Memorial Stadium’s renovation — a $321 million, multiyear endeavor that yielded a gleaming, earthquake-proof temple of football — has long been short on cash. In the beginning, campus officials contended that, recession and common sense be damned, donors would pay for almost the entire cost by purchasing expensive season tickets. As it stands now, the campus has collected less than 15 percent of the money to pay for the project.
This comes as a surprise to no one, except perhaps the campus’ braintrust that devised the scheme in the first place. Going forward, they still contend that, with some tweaks, ticket sales will pick up and pay for the majority of the project. But looking at the numbers — as of Dec. 31, the campus has received pledges for only $151.3 million worth of seats and collected just $43 million— it is hard to be as optimistic. And from a student’s perspective, it is a downright frightening position to be in when I consider how UC administrators have wriggled their way out of other holes they themselves have dug.
Take, for example, the $60 tuition surcharge the UC Board of Regents will likely renew on Thursday. That money does not go to student services or faculty salaries. It pays the damages stemming from a lawsuit brought after an epic UC screwup. Students are now paying out of pocket for mistakes made by university administrators a decade ago.
Or consider the proposed solutions to the university’s current Student Health Insurance Program quagmire. Over the past few years, the UC Office of the President coerced the university’s campuses to join the program, promising lower rates and increased stability for all parties. Instead, through some staggeringly bungled accounting and planning, the fund now has a $57 million deficit. Dramatically raising student payments into the plan is being considered as a possible fix.
Or just look at the years of consistent tuition increases, one of which was expressly committed to paying for employee pensions. This problem arose because UC administrators, in concert with state leaders, decided to stop paying into the UC’s pension plan in 1990. Two decades later, students are left to pick up the pieces.
On campus, the majority of another capital project is already funded by students. Of the $223 million required to reconstruct Lower Sproul Plaza, students must pony up $124 million. Apparently, students at public universities are now expected to pay for their facilities themselves.
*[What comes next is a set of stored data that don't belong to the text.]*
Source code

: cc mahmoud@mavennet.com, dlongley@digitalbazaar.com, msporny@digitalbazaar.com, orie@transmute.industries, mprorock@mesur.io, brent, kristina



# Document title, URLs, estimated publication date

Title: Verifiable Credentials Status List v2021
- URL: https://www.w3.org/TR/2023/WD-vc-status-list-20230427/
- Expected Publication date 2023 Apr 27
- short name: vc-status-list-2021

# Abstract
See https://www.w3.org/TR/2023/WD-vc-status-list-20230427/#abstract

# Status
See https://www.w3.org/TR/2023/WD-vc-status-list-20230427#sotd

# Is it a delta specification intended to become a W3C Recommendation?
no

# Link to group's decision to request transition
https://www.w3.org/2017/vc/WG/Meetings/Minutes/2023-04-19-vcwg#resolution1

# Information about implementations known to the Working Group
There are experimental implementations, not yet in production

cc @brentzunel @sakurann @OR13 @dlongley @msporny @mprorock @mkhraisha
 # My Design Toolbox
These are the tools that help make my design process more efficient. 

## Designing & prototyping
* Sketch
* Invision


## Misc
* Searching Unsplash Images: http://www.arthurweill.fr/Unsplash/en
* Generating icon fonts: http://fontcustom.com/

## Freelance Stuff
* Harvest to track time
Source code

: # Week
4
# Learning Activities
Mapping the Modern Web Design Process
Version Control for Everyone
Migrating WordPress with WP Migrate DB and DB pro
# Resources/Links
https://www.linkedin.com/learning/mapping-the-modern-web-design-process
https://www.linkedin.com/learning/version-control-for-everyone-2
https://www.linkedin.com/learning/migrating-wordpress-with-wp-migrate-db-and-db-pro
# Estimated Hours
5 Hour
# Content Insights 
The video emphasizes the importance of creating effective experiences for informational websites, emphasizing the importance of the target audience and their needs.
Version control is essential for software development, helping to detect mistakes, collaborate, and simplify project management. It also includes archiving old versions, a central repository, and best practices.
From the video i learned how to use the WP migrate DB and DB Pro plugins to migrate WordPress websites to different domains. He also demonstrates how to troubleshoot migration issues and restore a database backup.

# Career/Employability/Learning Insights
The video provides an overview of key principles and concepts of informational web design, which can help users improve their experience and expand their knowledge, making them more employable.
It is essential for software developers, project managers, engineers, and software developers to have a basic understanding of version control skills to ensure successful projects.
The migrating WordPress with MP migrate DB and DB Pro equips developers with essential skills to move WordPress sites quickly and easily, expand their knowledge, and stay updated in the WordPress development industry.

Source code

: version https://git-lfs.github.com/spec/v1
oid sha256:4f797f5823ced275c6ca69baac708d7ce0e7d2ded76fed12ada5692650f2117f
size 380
This is all not to suggest that the Memorial Stadium situation mirrors these other instances outlined above. But parallels between them exist — namely, administrators’ overestimations, outright mistakes and stated plans have led to students funding more of a public university’s operations than they should. So when we consider the current Memorial Stadium mire, is it really that hard to imagine that 10 or 20 years down the road students will pick up the tab?
The campus will immediately come out and say this will never happen. And it likely will not for many years. But this administration’s own record allows for this possibility. Not only has it already shown a willingness to allow students to fund capital projects, but it has also already used student fees to fund athletic department expenditures.
So as the Endowment Seating Program sputters along over the next decade, continually missing its fundraising targets along the way, pay attention to where the administration is looking for money. It might have its eye on your wallet.